I’m beginning to feel jealous of all you happily married couples, you know, laying in bed together early mornings, gently awakening your beloved with a stroking rhythmically sensual hand relief the perfect start to a stressful lockdown day, or gifting hubby a relaxing sensory bj now that you have all this free time on your hands, oh and sloppy wet which goes without saying, slurps of drooling warm saliva lubricating his purple bellend, your mouth wide open full, the tip of your tongue kissing his perineum sure to put any man in a good mood for the remaining day, hmm I’d guess blowing hubby regularly is the secret to a long and happy marriage?

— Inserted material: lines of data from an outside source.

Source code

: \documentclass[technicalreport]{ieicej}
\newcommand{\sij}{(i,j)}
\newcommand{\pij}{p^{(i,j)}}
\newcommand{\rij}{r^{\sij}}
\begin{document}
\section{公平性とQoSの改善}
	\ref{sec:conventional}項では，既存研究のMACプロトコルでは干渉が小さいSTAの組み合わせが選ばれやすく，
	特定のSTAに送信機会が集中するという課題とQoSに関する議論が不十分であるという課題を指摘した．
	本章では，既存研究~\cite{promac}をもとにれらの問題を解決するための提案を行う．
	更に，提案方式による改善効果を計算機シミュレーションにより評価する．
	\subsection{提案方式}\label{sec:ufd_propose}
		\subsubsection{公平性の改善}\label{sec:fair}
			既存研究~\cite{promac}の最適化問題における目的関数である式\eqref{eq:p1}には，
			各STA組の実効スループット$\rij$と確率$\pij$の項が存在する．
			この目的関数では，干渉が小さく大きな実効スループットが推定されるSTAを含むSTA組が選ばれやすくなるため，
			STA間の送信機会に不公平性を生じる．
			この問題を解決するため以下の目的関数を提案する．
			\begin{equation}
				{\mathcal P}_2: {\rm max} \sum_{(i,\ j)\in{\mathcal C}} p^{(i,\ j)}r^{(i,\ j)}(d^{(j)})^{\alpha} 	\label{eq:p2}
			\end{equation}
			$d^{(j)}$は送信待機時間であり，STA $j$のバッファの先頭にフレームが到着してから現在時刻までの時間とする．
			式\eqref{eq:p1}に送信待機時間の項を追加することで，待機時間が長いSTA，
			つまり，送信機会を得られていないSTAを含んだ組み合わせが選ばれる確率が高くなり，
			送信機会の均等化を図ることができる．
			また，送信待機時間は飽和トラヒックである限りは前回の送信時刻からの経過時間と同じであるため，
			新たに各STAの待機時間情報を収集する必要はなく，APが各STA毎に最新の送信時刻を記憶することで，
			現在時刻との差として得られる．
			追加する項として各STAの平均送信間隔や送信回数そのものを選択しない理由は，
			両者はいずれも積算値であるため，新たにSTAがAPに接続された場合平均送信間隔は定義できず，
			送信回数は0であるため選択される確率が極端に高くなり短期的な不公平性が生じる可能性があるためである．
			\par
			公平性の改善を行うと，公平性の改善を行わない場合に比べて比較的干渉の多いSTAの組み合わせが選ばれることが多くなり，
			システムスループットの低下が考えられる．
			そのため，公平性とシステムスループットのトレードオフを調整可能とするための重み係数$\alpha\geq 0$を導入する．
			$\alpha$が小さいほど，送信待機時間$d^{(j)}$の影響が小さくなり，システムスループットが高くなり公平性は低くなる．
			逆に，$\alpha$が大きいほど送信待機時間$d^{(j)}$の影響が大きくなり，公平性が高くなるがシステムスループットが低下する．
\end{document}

And perhaps if you are a lucky girl, after he’s ‘come’ and you’ve either spat or swallowed, he’ll then gently roll you over laying a warm to touch hand on your tummy, gently circle his dextrose fingertips that drag and pull at the skin sending tingles down your spine, releasing pleasurable chemicals into your brain. The anticipation of a touch to your kitty making the arch of your back wriggle and squirm, your needful body now pleading to be pleasured by orgasm. Though his idle hand won’t linger long before a smoothing silky skinned palm moves down below, slipping beneath your pantie hemline you hardly notice the delicate lacy fabric being lifted and disturbed, and now inside your damp cotton underwear an open hand glides over and down your mons pubis, the involuntary signal to part your thighs ever so slightly more, divide that precious curtained entry to your cave of jewels emeralds and rubies, folds of sticky labia parting to reveal kitten soft skin and the unspoken invitation to touch your moistened wet kitty.

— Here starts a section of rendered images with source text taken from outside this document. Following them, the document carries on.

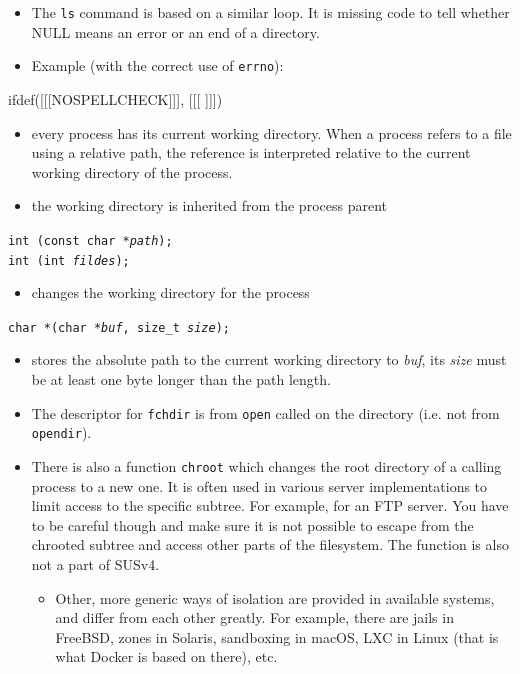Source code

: \begin{itemize}
\item The \texttt{ls} command is based on a similar loop.  It is missing code to
tell whether NULL means an error or an end of a directory.
\item Example (with the correct use of \texttt{errno}):
\end{itemize}


ifdef([[[NOSPELLCHECK]]], [[[
]]])

\begin{slide}
\begin{itemize}
\item every process has its current working directory.  When a process refers to
a file using a relative path, the reference is interpreted relative to the
current working directory of the process.
\item the working directory is inherited from the process parent
\end{itemize}
\texttt{int (const char *\emph{path});}\\
\texttt{int (int \emph{fildes});}
\begin{itemize}
\item changes the working directory for the process
\end{itemize}
\texttt{char *(char *\emph{buf}, size\_t \emph{size});}
\begin{itemize}
\item stores the absolute path to the current working directory to \emph{buf},
its \emph{size} must be at least one byte longer than the path length.
\end{itemize}
\end{slide}

\begin{itemize}
\item The descriptor for \texttt{fchdir} is from \texttt{open} called on the
directory (i.e. not from \texttt{opendir}).
\item There is also a function \texttt{chroot} which changes the root
directory of a calling process to a new one.  It is often used in various server
implementations to limit access to the specific subtree.  For example, for an
FTP server.  You have to be careful though and make sure it is not possible to
escape from the chrooted subtree and access other parts of the filesystem.  The
function is also not a part of SUSv4.
\begin{itemize}
\item Other, more generic ways of isolation are provided in available systems,
and differ from each other greatly.  For example, there are jails in Free\-BSD,
zones in Solaris, sandboxing in macOS, LXC in Linux (that is what Docker is
based on there), etc.  
\end{itemize}
\end{itemize}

Yes after blowing your betrothed an early morning orgasm, he’ll be excited enough to return your favour, of course he’ll slip off your delicate underwear from shapely legs, his firm hand now pulling at your inner thigh as he repositions himself between wide parted legs, the wider you stretch tight muscles the wider your vaginal canal will be, now aroused ‘bucking’ and hard again, he’s invited to nuzzle his face deep into your pleasure garden and feast upon your sweet nectar, you gasp throw your head back as the tip of his tongue dances like a twirling skater on ice……..….jeeze writing this nonsense has given even me a hard on! Way tooo many metaphors Andrew! 😀
Blissfully happy you’ll lay deep into soft cotton bedding wanting his cunnilingus skills to last forever, well at least until you’d ‘come’! And hopefully IMPORTANTLY climaxing before freshly woken children run to the bathroom spoiling the fun, then again I guess you could both do a ’69 position’ and cut the foreplay time by half? Yep I wish I was married, I’m sooo jealous of all you lucky horny couples now gifted hours of free time to enjoy early morning sex and (lockdown) Oral.
(Written Just or Fun and spare a thought for me, I haven’t slept with a woman in well over a month.)